Winn-Dixie Stores agrees to class action settlement

A law office recently explained that a retail chain came to an agreement with its shareholders to settle a securities class action lawsuit.

Robbins Geller Rudman and Dowd, LLP, noted that a class action settlement was reached between Winn-Dixie Stores, Inc., and its shareholders related to the litigation that was filed after the company agreed to a merger with BI-LO, LLC. The settlement, if approved, would offer shareholders a cash payment or an appraisal determination.

The initial deal would have shareholders earn $9.50 per share of stock owned in Winn-Dixie Stores. However, this may not have been high enough. With this settlement, the company's leaders will admit no wrongdoing.

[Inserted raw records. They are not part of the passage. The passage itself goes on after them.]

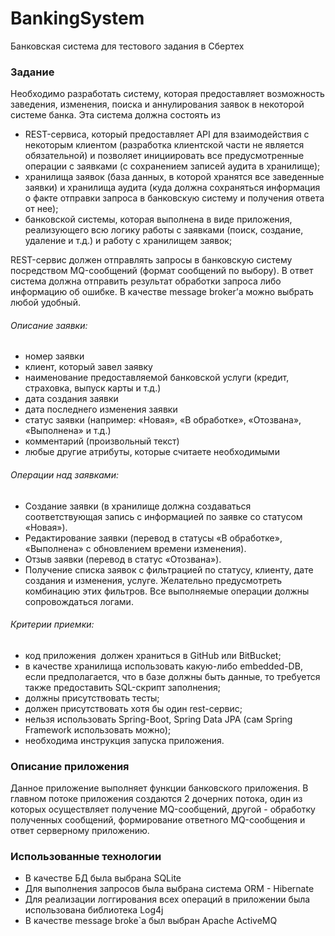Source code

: # BankingSystem
Банковская система для тестового задания в Сбертех

### Задание
Необходимо разработать систему, которая предоставляет возможность заведения, изменения, поиска и аннулирования заявок в некоторой системе банка. 
Эта система должна состоять из
- REST-сервиса, который предоставляет API для взаимодействия с некоторым клиентом (разработка клиентской части не является обязательной) и позволяет инициировать все предусмотренные операции с заявками (с сохранением записей аудита в хранилище);
- хранилища заявок (база данных, в которой хранятся все заведенные заявки) и хранилища аудита (куда должна сохраняться информация о факте отправки запроса в банковскую систему и получения ответа от нее);
- банковской системы, которая выполнена в виде приложения, реализующего всю логику работы с заявками (поиск, создание, удаление и т.д.) и работу с хранилищем заявок;

REST-сервис должен отправлять запросы в банковскую систему посредством MQ-сообщений (формат сообщений по выбору). В ответ система должна отправить результат обработки запроса либо информацию об ошибке. В качестве message broker’а можно выбрать любой удобный.

###### Описание заявки:
- номер заявки
- клиент, который завел заявку
- наименование предоставляемой банковской услуги (кредит, страховка, выпуск карты и т.д.)
- дата создания заявки
- дата последнего изменения заявки
- статус заявки (например: «Новая», «В обработке», «Отозвана», «Выполнена» и т.д.)
- комментарий (произвольный текст)
- любые другие атрибуты, которые считаете необходимыми
###### Операции над заявками:
- Создание заявки (в хранилище должна создаваться соответствующая запись с информацией по заявке со статусом «Новая»).
- Редактирование заявки (перевод в статусы «В обработке», «Выполнена» с обновлением времени изменения).
- Отзыв заявки (перевод в статус «Отозвана»).
- Получение списка заявок с фильтрацией по статусу, клиенту, дате создания и изменения, услуге. Желательно предусмотреть комбинацию этих фильтров.
Все выполняемые операции должны сопровождаться логами.
###### Критерии приемки:
- код приложения  должен храниться в GitHub или BitBucket;
- в качестве хранилища использовать какую-либо embedded-DB, если предполагается, что в базе должны быть данные, то требуется также предоставить SQL-скрипт заполнения;
- должны присутствовать тесты;
- должен присутствовать хотя бы один rest-сервис;
- нельзя использовать Spring-Boot, Spring Data JPA (сам Spring Framework использовать можно);
- необходима инструкция запуска приложения.

### Описание приложения
Данное приложение выполняет функции банковского приложения. В главном потоке приложения создаются 2 дочерних потока, один из которых осуществляет получение MQ-сообщений, другой - обработку полученных сообщений, формирование ответного MQ-сообщения и ответ серверному приложению.

### Использованные технологии
- В качестве БД была выбрана SQLite
- Для выполнения запросов была выбрана система ORM - Hibernate
- Для реализации логгирования всех операций в приложении была использована библиотека Log4j
- В качестве message broke`а был выбран Apache ActiveMQ
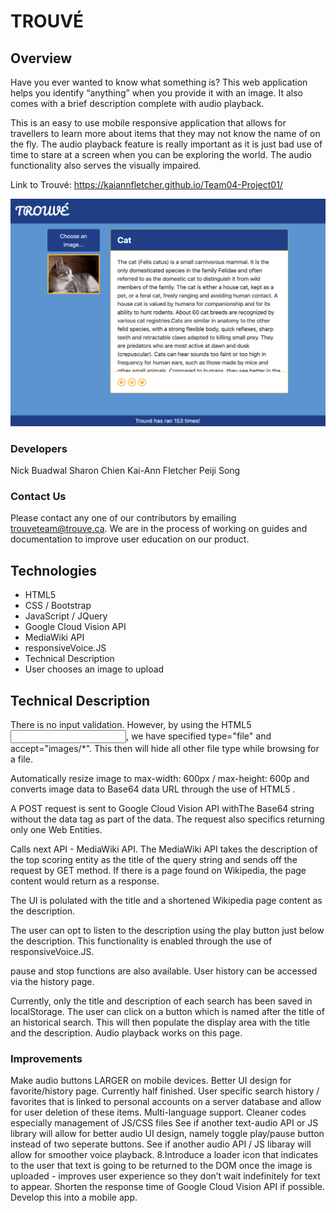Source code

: # TROUVÉ
## Overview
Have you ever wanted to know what something is? This web application helps you identify “anything” when you provide it with an image. It also comes with a brief description complete with audio playback.

This is an easy to use mobile responsive application that allows for travellers to learn more about items that they may not know the name of on the fly. The audio playback feature is really important as it is just bad use of time to stare at a screen when you can be exploring the world. The audio functionality also serves the visually impaired.

Link to Trouvé: https://kaiannfletcher.github.io/Team04-Project01/

![Team04-Project01](trouve.png)


### Developers
Nick Buadwal
Sharon Chien
Kai-Ann Fletcher
Peiji Song

### Contact Us
Please contact any one of our contributors by emailing trouveteam@trouve.ca. We are in the process of working on guides and documentation to improve user education on our product.

## Technologies
<ul>
  <li>HTML5</li>
  <li>CSS / Bootstrap</li>
  <li>JavaScript / JQuery</li>
  <li>Google Cloud Vision API</li>
  <li>MediaWiki API</li>
  <li>responsiveVoice.JS</li>
  <li>Technical Description</li>
  <li>User chooses an image to upload</li>
</ul>

## Technical Description
There is no input validation. However, by using the HTML5 <Input>, we have specified type="file" and accept="images/*". This then will hide all other file type while browsing for a file.

Automatically resize image to max-width: 600px / max-height: 600p and converts image data to Base64 data URL through the use of HTML5 <canvas>.

A POST request is sent to Google Cloud Vision API withThe Base64 string without the data tag as part of the data. The request also specifics returning only one Web Entities.

Calls next API - MediaWiki API.
The MediaWiki API takes the description of the top scoring entity as the title of the query string and sends off the request by GET method. If there is a page found on Wikipedia, the page content would return as a response.

The UI is polulated with the title and a shortened Wikipedia page content as the description.

The user can opt to listen to the description using the play button just below the description. This functionality is enabled through the use of responsiveVoice.JS.

pause and stop functions are also available.
User history can be accessed via the history page.

Currently, only the title and description of each search has been saved in localStorage.
The user can click on a button which is named after the title of an historical search. This will then populate the display area with the title and the description.
Audio playback works on this page.

### Improvements
Make audio buttons LARGER on mobile devices.
Better UI design for favorite/history page. Currently half finished.
User specific search history / favorites that is linked to personal accounts on a server database and allow for user deletion of these items.
Multi-language support.
Cleaner codes especially management of JS/CSS files
See if another text-audio API or JS library will allow for better audio UI design, namely toggle play/pause button instead of two seperate buttons.
See if another audio API / JS libaray will allow for smoother voice playback. 8.Introduce a loader icon that indicates to the user that text is going to be returned to the DOM once the image is uploaded - improves user experience so they don’t wait indefinitely for text to appear.
Shorten the response time of Google Cloud Vision API if possible.
Develop this into a mobile app.
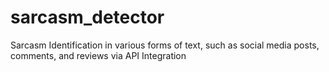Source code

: # sarcasm_detector
Sarcasm Identification in various forms of text, such as social media posts, comments, and reviews via API Integration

It is an option to take part in the cash payment, and in order to do this, it is necessary to send in the proof of claim form within 30 days from the effective date. For those interested in the appraisal determination, it is mandatory to send in $1 per share, and fill out and send in the appraisal election form no latter than Oct. 21, 2014.

Any individuals who are not interested in being a part of the settlement need to exclude themselves by Oct. 21, 2014. Those who are objecting some or all of the settlement decision need to voice their concerns by Nov. 5, 2014. It is an option to learn more about the settlement by visiting the shareholders settlement website.

The court will have a final settlement hearing on Dec. 5, 2014, and the judge will determine the details of the case.

Shareholders who are interested in learning more about the settlement have the option to speak with the law office. Cullin O'Brien is the best person to contact, and can be reached by telephone.

Investigation began in 2011
Two law offices started an investigation of the merger agreement between Winn-Dixie Stores and BI-Lo in Dec. 2011.

The Briscoe Law Firm, along with Powers Taylor, LLP, noted that it started seeking answers to shareholders' claims three years ago, due to investors taking issue with the $9.50 in cash per share agreed in the deal. The reason for the issues was due to the target price of shares being $11, as one analyst measured it.

This merger had a total value of close to $560 million, and shareholders may not have been given enough money in the deal.